You don’t need to have ever visited Japan to have seen a Torii, these traditional Japanese gates are so popular in Japan’s culture they have come to be known in the western part of the world as one of the characterizing features of Japan as it is definitely an iconic symbol of the country of the rising sun. The Japanese Torii have a specific religious meaning and have a more or less canonized structure. Let’s find out more about these mystic gates together!
Introduction to Shinto
In order to understand the Torii, we must first know the basic belief of Shinto (神道) the shamanic religion, ethnic of the people of Japan. This religion is heavily based on its rituals and practices, held at the local shrines, built where the Shinto kami (神) are believed to reside. This is the key principle needed to understand the meaning of the Torii.
The Meaning of the Torii
Given this extremely basic introduction to the Shinto religion, we can finally explore the meaning of the Torii. The Torii is, in fact, a gateway, that signals the transition from the profane to the sacred, as it is usually located at the entrance to Shinto shrines, though it isn’t rare to find them even at the entrance of Buddhist temples. As a matter of fact, the first documentation of the Torii dates back to the mid-Heian period, in 922, when Buddhism had already been introduced in Japan. Because of this, and the existence of similar structures in the rest of Asia, typically associated with Buddhist sites, it is quite hard to find a clear cut origin of the Torii, there are many theories, none of which seems to satisfy the question of its origin. However it is a matter of fact that today, the Torii, though present in Buddhist sites as well, is more closely associated to Shinto, for instance, the Shinto shrines are signaled on maps with Torii icons.
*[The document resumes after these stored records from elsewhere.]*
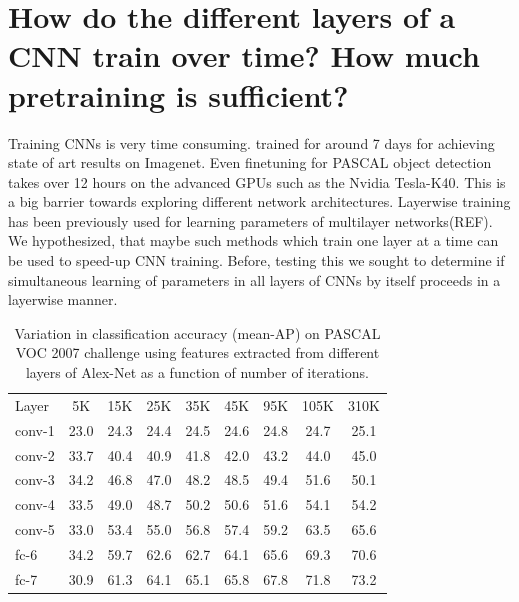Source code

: \section{How do the different layers of a CNN train over time? How much pretraining is sufficient?}
\label{sec:speed}
Training CNNs is very time consuming. \cite{Kriz} trained for around 7 days for achieving state of art results on Imagenet. Even finetuning for PASCAL object detection \cite{Rcnn} takes over 12 hours on the advanced GPUs such as the Nvidia Tesla-K40. This is a big barrier towards exploring different network architectures. Layerwise training has been previously used for learning parameters of multilayer networks(REF). We hypothesized, that maybe such methods which train one layer at a time can be used to speed-up CNN training. Before, testing this we sought to determine if simultaneous learning of parameters in all layers of CNNs by itself proceeds in a layerwise manner. 


\setlength{\tabcolsep}{4pt}
\begin{table}[t!]
\begin{center}
\caption{Variation in classification accuracy (mean-AP) on PASCAL VOC 2007 challenge using features extracted from different layers of Alex-Net as a function of number of iterations.}
\label{table:det-traj-classify}
\begin{tabular}{lcccccccc}
\hline\noalign{\smallskip}
Layer  & 5K & 15K & 25K & 35K & 45K & 95K & 105K & 310K \\
\noalign{\smallskip}
\hline
\noalign{\smallskip}
conv-1 & 23.0 & 24.3 & 24.4 & 24.5 & 24.6 & 24.8 & 24.7 & 25.1\\
conv-2 & 33.7 & 40.4 & 40.9 & 41.8 & 42.0 & 43.2 & 44.0 & 45.0\\
conv-3 & 34.2 & 46.8 & 47.0 & 48.2 & 48.5 & 49.4 & 51.6 & 50.1\\
conv-4 & 33.5 & 49.0 & 48.7 & 50.2 & 50.6 & 51.6 & 54.1 & 54.2\\
conv-5 & 33.0 & 53.4 & 55.0 & 56.8 & 57.4 & 59.2 & 63.5 & 65.6\\
fc-6 & 34.2 & 59.7 & 62.6 & 62.7 & 64.1 & 65.6 & 69.3 & 70.6\\
fc-7 & 30.9 & 61.3 & 64.1 & 65.1 & 65.8 & 67.8 & 71.8 & 73.2\\
\hline
\end{tabular}
\end{center}
\end{table}
\setlength{\tabcolsep}{1.4pt}

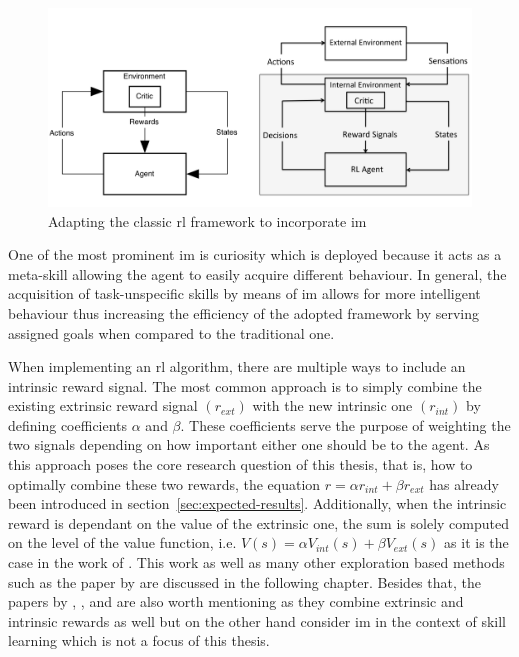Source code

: \documentclass[draft,final]{vutinfth} %
\newcommand{\p}[1]{see p. #1}
\begin{document}
    \begin{figure}[h]
        \centering
        \includegraphics[width=\textwidth]{figures/adapted_rl_framework.png}
        \caption[Adapting the classic \acrlong{rl} framework to incorporate \acrlong{im}]{Adapting the classic \gls{rl} framework to incorporate \gls{im}\protect\footnotemark[4]}
        \label{fig:adapted_rl_framework}
    \end{figure}

    \footnotetext[4]{\citep[\p{2}]{singh_intrinsically_2010}}

    One of the most prominent \gls{im} is curiosity which is deployed because it acts as a meta-skill allowing the agent to easily acquire different behaviour.
    In general, the acquisition of task-unspecific skills by means of \gls{im} allows for more intelligent behaviour thus increasing the efficiency of the adopted framework by serving assigned goals when compared to the traditional one.

    When implementing an \gls{rl} algorithm, there are multiple ways to include an intrinsic reward signal.
    The most common approach is to simply combine the existing extrinsic reward signal $(r_{ext})$ with the new intrinsic one $(r_{int})$ by defining coefficients $\alpha$ and $\beta$.
    These coefficients serve the purpose of weighting the two signals depending on how important either one should be to the agent.
    As this approach poses the core research question of this thesis, that is, how to optimally combine these two rewards, the equation $r = \alpha r_{int} + \beta r_{ext}$ has already been introduced in section~\ref{sec:expected-results}.
    Additionally, when the intrinsic reward is dependant on the value of the extrinsic one, the sum is solely computed on the level of the value function, i.e. $V(s)=\alpha V_{int}(s) + \beta V_{ext}(s)$ as it is the case in the work of \citet{kim_curiosity-bottleneck_2019-1}.
    This work as well as many other exploration based methods such as the paper by \citet{burda_exploration_2018} are discussed in the following chapter.
    Besides that, the papers by \citeauthor{gregor_variational_2016}, \citeauthor{vezhnevets_feudal_2017}, and \citeauthor{huang_learning_2019} are also worth mentioning as they combine extrinsic and intrinsic rewards as well but on the other hand consider \gls{im} in the context of skill learning which is not a focus of this thesis.
\end{document}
On a final note, it’s worth saying that the Torii doesn’t necessary mark the entrance to a shrine, but is sometimes used to simply mark an area believe to have a deep religious meaning, such as the Torii of the Meoto Iwa.
Anatomy of the Torii
Now that we have a good grasp of why the Torii is found in some places rather than other, let’s see what makes up a Torii. The structure of these gates is made up of several elements, depending on its style (shinmei or myojin). Certainly the most important elements of the Torii are the pillars (柱 hashira), the kasagi (笠木), the lintel placed on the two pillars, and the nuki (貫) a tie-beam that keeps the structure together. These are the essential elements, present in all the known variants of the Torii styles, except for the Shime Torii, which is only built by two pillars and a shimenawa (rice cord) tied to the extremities of the pillars. Other elements usually present in the Torii are: the shimaki (島木), a second horizontal lintel placed under the kasagi, the daiwa (大輪), a decorative ring place around the top of the pillars, the kusabi (楔), two mostly ornamentl wedges holding the nuki in place and the gakuzuka (額束) a supporting strut connecting the nuki to the kasagi or shimaki. The gakuzuka can sometimes be covered by a tablet with the name of the shrine.
The most famous Torii
There are many famous Torii throughout Japan that are worth visiting, some of the Toriis we feel like suggesting are: the Nakayama Torii, this torii is quite peculiar as it is white and red, whereas the traditional structures are either red and black or stone colored; the One-legged torii in Nagasaki, this torii was left one legged as the other half was destroyed in the explosion of the nuclear bomb; the Meoto Iwa, this is a particular complex, also called the Married Couple Rocks, as it features two rock stacks in the off of Futami, Mie, tied by a shimenawa, with a Torii places on top of the bigger stack; and of course, the Fushimi Inari shrine, with its many torii leading up the mountain to the shrines located in the area.
Torii are a typical symbol of Japan’s culture, iconic in many ways, and their meaning alone is enough to fascinate, making you want to actually feel the passage into the sacred areas.